Built of double mahogany (diagonally) with an eight-inch oak keel and based on a line of destroyer hulls, the Fairmiles arrived in prefabricated kits to be assembled for the RCN by thirteen different boatyards. In contrast to the British built boats, the Canadian Fairmiles were narrower, had a greater draught, and were slightly more powerful giving the Canadian boats a two knot speed advantage over the British boats. With a fuel capacity of 2,320 gallons of 87 octane gasoline, the early Fairmiles (Q050 to Q111) were powered by two 650 hp engines, could reach a top speed of 20 knots (max), 16.5 knots sea speed and a range of 1925 miles at 7.5 knots. Later versions (Q112 to Q129) were fitted with larger 700 hp engines able to achieve a top speed to 22 knots (max), with a range of 1925 miles at 7.5 knots. Crewed by two or three officers and fourteen sailors, accommodation on the Fairmiles was thought to be "cramped but comfortable".
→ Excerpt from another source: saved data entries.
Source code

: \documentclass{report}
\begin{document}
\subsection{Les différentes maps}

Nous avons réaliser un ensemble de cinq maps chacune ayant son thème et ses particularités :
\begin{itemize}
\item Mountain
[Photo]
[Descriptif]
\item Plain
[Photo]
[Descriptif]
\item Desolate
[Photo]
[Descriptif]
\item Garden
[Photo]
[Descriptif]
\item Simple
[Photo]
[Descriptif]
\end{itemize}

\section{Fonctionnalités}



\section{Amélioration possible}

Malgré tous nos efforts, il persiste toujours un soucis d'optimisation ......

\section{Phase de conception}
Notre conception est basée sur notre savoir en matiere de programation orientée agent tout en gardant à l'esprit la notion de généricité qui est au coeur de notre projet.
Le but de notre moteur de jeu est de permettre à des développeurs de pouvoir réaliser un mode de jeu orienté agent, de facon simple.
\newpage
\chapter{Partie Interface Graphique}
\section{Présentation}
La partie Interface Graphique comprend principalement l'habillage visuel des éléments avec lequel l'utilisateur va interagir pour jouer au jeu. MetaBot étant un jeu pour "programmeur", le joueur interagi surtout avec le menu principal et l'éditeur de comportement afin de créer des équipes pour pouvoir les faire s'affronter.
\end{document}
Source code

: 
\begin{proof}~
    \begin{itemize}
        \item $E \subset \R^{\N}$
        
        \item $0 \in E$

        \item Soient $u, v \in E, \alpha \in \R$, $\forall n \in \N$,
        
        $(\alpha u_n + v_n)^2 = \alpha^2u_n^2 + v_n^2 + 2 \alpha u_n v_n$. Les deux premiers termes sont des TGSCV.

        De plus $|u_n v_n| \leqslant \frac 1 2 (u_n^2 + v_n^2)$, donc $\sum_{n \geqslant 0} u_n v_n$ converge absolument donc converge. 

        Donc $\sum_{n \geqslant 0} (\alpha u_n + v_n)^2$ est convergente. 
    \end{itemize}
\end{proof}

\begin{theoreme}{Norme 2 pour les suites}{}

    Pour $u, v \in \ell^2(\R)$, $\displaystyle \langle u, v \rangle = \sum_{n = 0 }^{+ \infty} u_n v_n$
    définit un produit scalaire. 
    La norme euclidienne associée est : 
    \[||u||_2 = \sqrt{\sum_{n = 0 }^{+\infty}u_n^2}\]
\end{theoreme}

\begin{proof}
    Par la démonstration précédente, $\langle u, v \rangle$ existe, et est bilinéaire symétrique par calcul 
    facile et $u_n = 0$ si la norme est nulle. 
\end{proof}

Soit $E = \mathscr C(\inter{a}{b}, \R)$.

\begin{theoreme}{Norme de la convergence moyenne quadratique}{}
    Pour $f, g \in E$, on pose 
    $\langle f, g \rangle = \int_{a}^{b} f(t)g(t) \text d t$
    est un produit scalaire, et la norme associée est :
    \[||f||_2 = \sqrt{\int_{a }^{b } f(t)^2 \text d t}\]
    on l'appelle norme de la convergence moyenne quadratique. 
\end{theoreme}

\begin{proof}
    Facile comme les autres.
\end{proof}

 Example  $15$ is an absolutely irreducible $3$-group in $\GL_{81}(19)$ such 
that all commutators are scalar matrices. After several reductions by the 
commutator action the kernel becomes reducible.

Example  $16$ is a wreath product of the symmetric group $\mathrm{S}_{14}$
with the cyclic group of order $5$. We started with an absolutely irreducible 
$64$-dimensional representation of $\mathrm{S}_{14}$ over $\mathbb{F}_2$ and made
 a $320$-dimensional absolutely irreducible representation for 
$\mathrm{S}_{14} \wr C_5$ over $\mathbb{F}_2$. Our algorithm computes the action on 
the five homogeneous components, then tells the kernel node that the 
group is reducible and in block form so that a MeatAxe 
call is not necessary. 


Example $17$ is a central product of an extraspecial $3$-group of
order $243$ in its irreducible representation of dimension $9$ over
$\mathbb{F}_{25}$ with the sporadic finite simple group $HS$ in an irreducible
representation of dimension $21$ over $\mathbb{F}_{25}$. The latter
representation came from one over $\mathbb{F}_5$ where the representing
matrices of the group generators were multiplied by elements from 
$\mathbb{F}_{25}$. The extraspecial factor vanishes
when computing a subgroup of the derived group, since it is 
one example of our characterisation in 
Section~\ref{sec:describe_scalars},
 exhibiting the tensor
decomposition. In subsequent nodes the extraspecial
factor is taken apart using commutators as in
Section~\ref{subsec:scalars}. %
Another unique design feature of the Fairmile B was that with forty-eight hours notice each boat could be reconfigured to serve in a different role. Fitted with steel strips and tapped holes to ease equipment swaps, weapons and specialist gear such as torpedo tubes, mines, depth charges, and guns could be quickly stripped and attached to the boat. In two days, a Fairmile could have its weapons and equipment reconfigured to serve as an escort, minesweeper, minelayer, navigation leader, coastal raider, patrol boat, ambulance or rescue launch. "Armament consisted of three 20mm Oerlikon guns, mounted forward, aft and amidships; two .303 machine-guns; and 20 depth charges of 300 lb each, including eight fitted for the "Y-gun" thrower. Small arms for the crew were one 9mm Sten submachine gun; two .303 rifles; three .45 revolvers. Each boat was equipped with sonar, radar and WIT."

The first thirty-six Canadian Fairmile B type were designated and painted up as CML 01-36 (coastal motor launch).

Although listed as being built by Greavette Boats Ltd. of Gravenhurst, Ontario, Q056, along with Q055, was subcontracted and commissioned at Sachau Marine Construction Limited at Humber Bay, Mimico.

== Fairmile flotillas ==

Affectionately known as the little ships, little fighting ships, or Q-boats by their crews, during the Second World War the Fairmile B motor launches of the RCN played a vital role escorting shipping along the St. Lawrence River, in the Gulf of St. Lawrence, and between Newfoundland and the mainland of Canada. Regularly deployed in flotillas of six The Little Ships relieved larger escort craft urgently needed elsewhere by carrying out anti-submarine patrols, port defence and rescue duties. Based out of shore establishments on the St. Lawrence River, Halifax, Saint John, Shelburne, Sydney and on the West Coast; at sea the RCN Fairmile Fleets were accompanied by two "mother ships" HMCS Preserver (F94) and HMCS Provider (F100) providing fresh water, fuel and medical services.

== Operational history ==
While she flew the White Ensign, ML Q056 was not a commissioned ship of the RCN, but was rather listed as a tender to escort depot ship HMCS Sambro. In December 1944, Q056 was listed as part of the RCN North-West Atlantic Command Gaspé Force (Administered by N.O. i/c., Gaspé), 71st Motor Launch Flotilla with her captain Lt James Raoul Jenner, (RCNVR) listed as the Senior Officer of the flotilla. After the war, sold to Creole Petroleum Corporation, Venezuela in 1945 and renamed Esso Ayacucho. She was broken up in 1957.